Totalview on Curie/IRENE
Authors: A. Jornet
Last revision: A. Jornet (2019/05/02)
SPMD
In order to run totalview you need to make available to you like this:
module load totalview
In order to run you simulation in interactive mode so you can use the debugger interface:
ccc_mprun -n 16 -p standard -A <your project id> -d tv ./orchidee_ol
This call ask for 16 processos in the standard queue. -d tv selects totalview as a debugger.
When the startup window shows up, select "Enable memory debugging".
MPMD
The script below defines how to run an MPI-OpenMP with totalview (eg: coupled LMDZ + Orchidee) program:
#!/bin/bash #MSUB -r mictgrm_test # Request name #MSUB -n 64 # Number of tasks to use #MSUB -c 2 # Number of tasks to use #MSUB -T 4000 # Elapsed time limit in seconds #MSUB -o orchid_%I.o # Standard output. %I is the job id #MSUB -e orchid_%I.e # Error output. %I is the job id #MSUB -Q normal #MSUB -D #MSUB -X #MSUB -A gen6328 #MSUB -q standard set -x module unload netcdf hdf5 module load netcdf/4.3.3.1_hdf5_parallel module load hdf5/1.8.9_parallel module load totalview #module load ddt #unset SLURM_SPANK_AUKS # enable core dump file in case of error ulimit -c unlimited export KMP_STACKSIZE=3g export KMP_LIBRARY=turnaround export MKL_SERIAL=YES OMP_NUM_THREADS=2 cat << END > pp.conf 4 ./xios.x 60 totalview ./lmdz.x END mpirun -tv -n 4 ./xios.x : -n 60 ./lmdz.x
In this specific case, coupled lmdz + Orchidee runs 60 MPI procs and 4 XIOS procs with 2 OpenMP threads. In total, it requires 128 procs.
When the startup window shows up, select "Enable memory debugging".
Notes
Totalview is not able to debug when the binary is compiled with -p flag (only for profiling purposes). For that reason, it needs to be removed from the compilation.

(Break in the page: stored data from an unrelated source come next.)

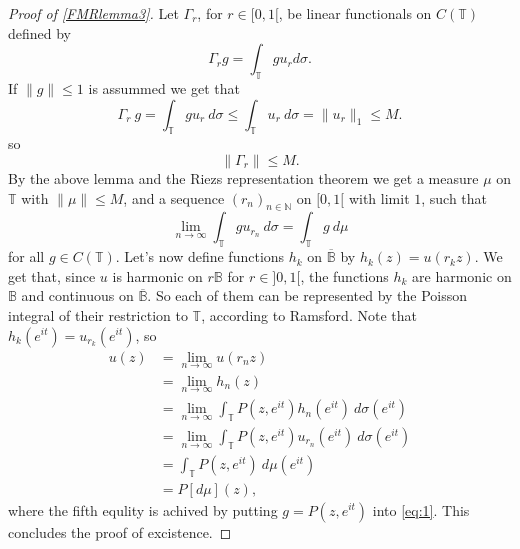 \documentclass[a4paper,12pt,twoside,BCOR=10mm]{scrbook}
\begin{document}
\begin{proof}[Proof of \ref{FMRlemma3}]
Let $\Gamma_r$, for $r \in [0, 1[$,  be linear functionals on $C(\mathbb{T})$ defined by
\[
	\Gamma_r g = \int_{\mathbb{T}} gu_r d\sigma.
\]
If $\|g\| \leq 1$ is assummed we get that
\[
\Gamma_r\ g = \int_{\mathbb{T}} gu_r\ d\sigma \leq \int_{\mathbb{T}} u_r\ d\sigma = \|u_r\|_1 \leq M.
\]
so
\[
	\|\Gamma_r\| \leq M.
\]
By the above lemma %
and the Riezs representation theorem %
we get a measure $\mu$ on $\mathbb{T}$ with $\|\mu\| \leq M$, and a sequence $(r_n)_{n \in \mathbb{N}}$ on $[0, 1[$ with limit $1$, such that
\begin{equation}
	\label{eq:1}
	\lim_{n \rightarrow \infty} \int_{\mathbb{T}} gu_{r_n}\ d\sigma = \int_{\mathbb{T}}g\ d\mu
\end{equation}
for all $g \in C(\mathbb{T})$.
Let's now define functions $h_k$ on $\overline{\mathbb{B}}$ by $h_k(z) = u(r_kz)$.
We get that, since $u$ is harmonic on $r\mathbb{B}$ for $r \in ]0, 1[$, the functions $h_k$ are harmonic on $\mathbb{B}$ and continuous on $\overline{\mathbb{B}}$.
So each of them can be represented by the Poisson integral of their restriction to $\mathbb{T}$, according to Ramsford. %
Note that $h_k(e^{it}) = u_{r_k}(e^{it})$, so
\begin{align*}
	u(z)
	&= \lim_{n \rightarrow \infty} u(r_nz)\\
	&= \lim_{n \rightarrow \infty} h_n(z)\\
	&= \lim_{n \rightarrow \infty} \int_{\mathbb{T}}P(z, e^{it}) h_n(e^{it})\ d\sigma(e^{it})\\
	&= \lim_{n \rightarrow \infty} \int_{\mathbb{T}}P(z, e^{it}) u_{r_n}(e^{it})\ d\sigma(e^{it})\\
	&= \int_{\mathbb{T}}P(z, e^{it})\ d\mu(e^{it})\\
	&= P[d\mu](z),
\end{align*}
where the fifth equlity is achived by putting $g = P(z, e^{it})$ into \ref{eq:1}.
This concludes the proof of excistence.


\end{proof}
\end{document}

If you compile orchidee with the makeorchidee_fcm tool, make sure to remove it from arch.fcm file:
arch.fcm:
%DEBUG_FFLAGS -fpe0 -p -O0 -g -traceback -fp-stack-check -ftrapuv -check bounds -check all
to
%DEBUG_FFLAGS -fpe0 -O0 -g -traceback -fp-stack-check -ftrapuv -check bounds -check all
Make sure this module is not loaded when compiling the source code AND running the executable. Unload by
module unload gnu/4.8.1